Author: Che Kohler Compiled: Cointime.com 237

Bitcoin is everyone's currency; it's an open system that anyone can opt in to and support. Once you get bitcoins using a wallet that holds your private keys, no one can tell you what to do with it.
You can spend it, save it, try to earn a yield on it, borrow against it as collateral, or play some childish games; there is no right or wrong way to use Bitcoin, as long as you are willing to bear the associated costs.
Bitcoin’s incentive structure tends to flow supply to the prudent; if you make poor economic judgment, you may own fewer Bitcoins in the future. Since there is no central bank or bailout in Bitcoin, these errors are permanently recorded on the blockchain.
Over the past decade, we’ve seen a lot of people come up with bad ideas about how to use Bitcoin, such as destroying it to create third-party tokens, or handing it over to unregulated offshore third parties for lending of a few percent.
Those who made the bet ended up owning less Bitcoin, but time will dilute the lesson and new narratives will emerge as new users with no Bitcoin history flow into the ecosystem.

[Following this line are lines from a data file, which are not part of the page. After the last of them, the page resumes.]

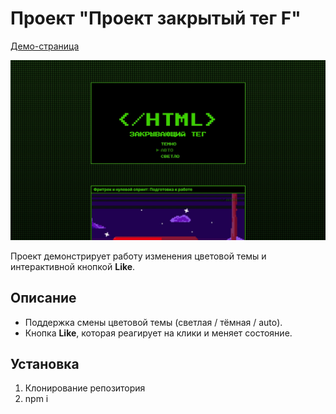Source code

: # Проект "Проект закрытый тег F"

[Демо-страница](https://sanyazola.github.io/zakrivayuschiy-teg-f/)

![Главная страница](./images/TegF.jpg)

Проект демонстрирует работу изменения цветовой темы и интерактивной кнопкой **Like**.

## Описание

- Поддержка смены цветовой темы (светлая / тёмная / auto).
- Кнопка **Like**, которая реагирует на клики и меняет состояние.

## Установка
1. Клонирование репозитория
2. npm i

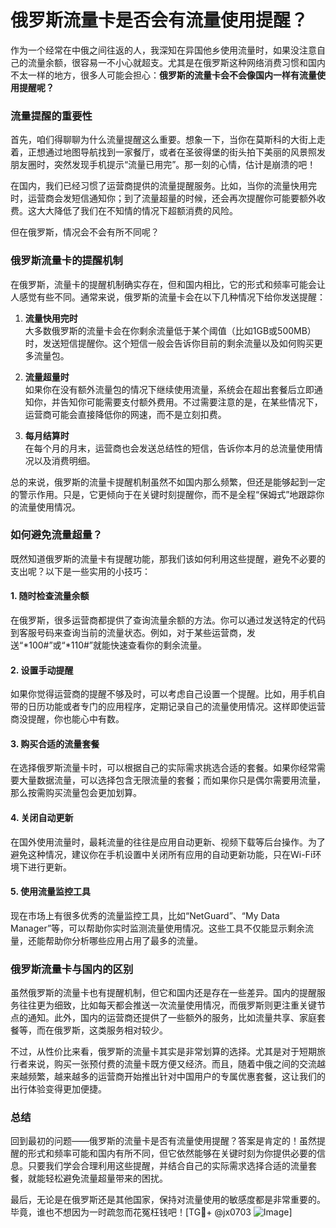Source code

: # 俄罗斯流量卡是否会有流量使用提醒？

作为一个经常在中俄之间往返的人，我深知在异国他乡使用流量时，如果没注意自己的流量余额，很容易一不小心就超支。尤其是在俄罗斯这种网络消费习惯和国内不太一样的地方，很多人可能会担心：**俄罗斯的流量卡会不会像国内一样有流量使用提醒呢？**

### 流量提醒的重要性

首先，咱们得聊聊为什么流量提醒这么重要。想象一下，当你在莫斯科的大街上走着，正想通过地图导航找到一家餐厅，或者在圣彼得堡的街头拍下美丽的风景照发朋友圈时，突然发现手机提示“流量已用完”。那一刻的心情，估计是崩溃的吧！

在国内，我们已经习惯了运营商提供的流量提醒服务。比如，当你的流量快用完时，运营商会发短信通知你；到了流量超量的时候，还会再次提醒你可能要额外收费。这大大降低了我们在不知情的情况下超额消费的风险。

但在俄罗斯，情况会不会有所不同呢？

### 俄罗斯流量卡的提醒机制

在俄罗斯，流量卡的提醒机制确实存在，但和国内相比，它的形式和频率可能会让人感觉有些不同。通常来说，俄罗斯的流量卡会在以下几种情况下给你发送提醒：

1. **流量快用完时**  
   大多数俄罗斯的流量卡会在你剩余流量低于某个阈值（比如1GB或500MB）时，发送短信提醒你。这个短信一般会告诉你目前的剩余流量以及如何购买更多流量包。

2. **流量超量时**  
   如果你在没有额外流量包的情况下继续使用流量，系统会在超出套餐后立即通知你，并告知你可能需要支付额外费用。不过需要注意的是，在某些情况下，运营商可能会直接降低你的网速，而不是立刻扣费。

3. **每月结算时**  
   在每个月的月末，运营商也会发送总结性的短信，告诉你本月的总流量使用情况以及消费明细。

总的来说，俄罗斯的流量卡提醒机制虽然不如国内那么频繁，但还是能够起到一定的警示作用。只是，它更倾向于在关键时刻提醒你，而不是全程“保姆式”地跟踪你的流量使用情况。

### 如何避免流量超量？

既然知道俄罗斯的流量卡有提醒功能，那我们该如何利用这些提醒，避免不必要的支出呢？以下是一些实用的小技巧：

#### 1. **随时检查流量余额**
   在俄罗斯，很多运营商都提供了查询流量余额的方法。你可以通过发送特定的代码到客服号码来查询当前的流量状态。例如，对于某些运营商，发送“*100#”或“*110#”就能快速查看你的剩余流量。

#### 2. **设置手动提醒**
   如果你觉得运营商的提醒不够及时，可以考虑自己设置一个提醒。比如，用手机自带的日历功能或者专门的应用程序，定期记录自己的流量使用情况。这样即使运营商没提醒，你也能心中有数。

#### 3. **购买合适的流量套餐**
   在选择俄罗斯流量卡时，可以根据自己的实际需求挑选合适的套餐。如果你经常需要大量数据流量，可以选择包含无限流量的套餐；而如果你只是偶尔需要用流量，那么按需购买流量包会更加划算。

#### 4. **关闭自动更新**
   在国外使用流量时，最耗流量的往往是应用自动更新、视频下载等后台操作。为了避免这种情况，建议你在手机设置中关闭所有应用的自动更新功能，只在Wi-Fi环境下进行更新。

#### 5. **使用流量监控工具**
   现在市场上有很多优秀的流量监控工具，比如“NetGuard”、“My Data Manager”等，可以帮助你实时监测流量使用情况。这些工具不仅能显示剩余流量，还能帮助你分析哪些应用占用了最多的流量。

### 俄罗斯流量卡与国内的区别

虽然俄罗斯的流量卡也有提醒机制，但它和国内还是存在一些差异。国内的提醒服务往往更为细致，比如每天都会推送一次流量使用情况，而俄罗斯则更注重关键节点的通知。此外，国内的运营商还提供了一些额外的服务，比如流量共享、家庭套餐等，而在俄罗斯，这类服务相对较少。

不过，从性价比来看，俄罗斯的流量卡其实是非常划算的选择。尤其是对于短期旅行者来说，购买一张预付费的流量卡既方便又经济。而且，随着中俄之间的交流越来越频繁，越来越多的运营商开始推出针对中国用户的专属优惠套餐，这让我们的出行体验变得更加便捷。

### 总结

回到最初的问题——俄罗斯的流量卡是否有流量使用提醒？答案是肯定的！虽然提醒的形式和频率可能和国内有所不同，但它依然能够在关键时刻为你提供必要的信息。只要我们学会合理利用这些提醒，并结合自己的实际需求选择合适的流量套餐，就能轻松避免流量超量带来的困扰。

最后，无论是在俄罗斯还是其他国家，保持对流量使用的敏感度都是非常重要的。毕竟，谁也不想因为一时疏忽而花冤枉钱吧！[TG💪+ @jx0703 ![Image](https://github.com/user-attachments/assets/dbca1d08-cadb-493c-b0ec-ad6f7a83f270)]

Buying and holding bitcoin has been one of the best-performing trades of the past 13 years, but for some, that's not enough; they need something else to keep their focus. Playing silly games in hopes of winning silly prizes is a trend that will persist for years to come, just with new colors and fancy terminology.
The "Rare Satoshis" concept is the latest example in one of those silly games.
What are Satoshis?
At the heart of this digital currency are Satoshis, the smallest unit of Bitcoin. They are named after Satoshi Nakamoto, the mysterious creator of Bitcoin. 1 satoshi is equal to one hundred millionth of a bitcoin, which is very small. When you divide the current bitcoin price by 100 million in fiat currency, the value of one satoshi may be insignificant.
Bitcoin’s divisibility offers some interesting use cases, such as micropayments via the Lightning Network, allowing users to only pay for what they actually use, rather than clunky subscription models or flat fees for accessing underutilized services.
While a Satoshi may not have much value in terms of relative purchasing power, it is still Bitcoin and will likely continue to grow in value as the price of Bitcoin rises.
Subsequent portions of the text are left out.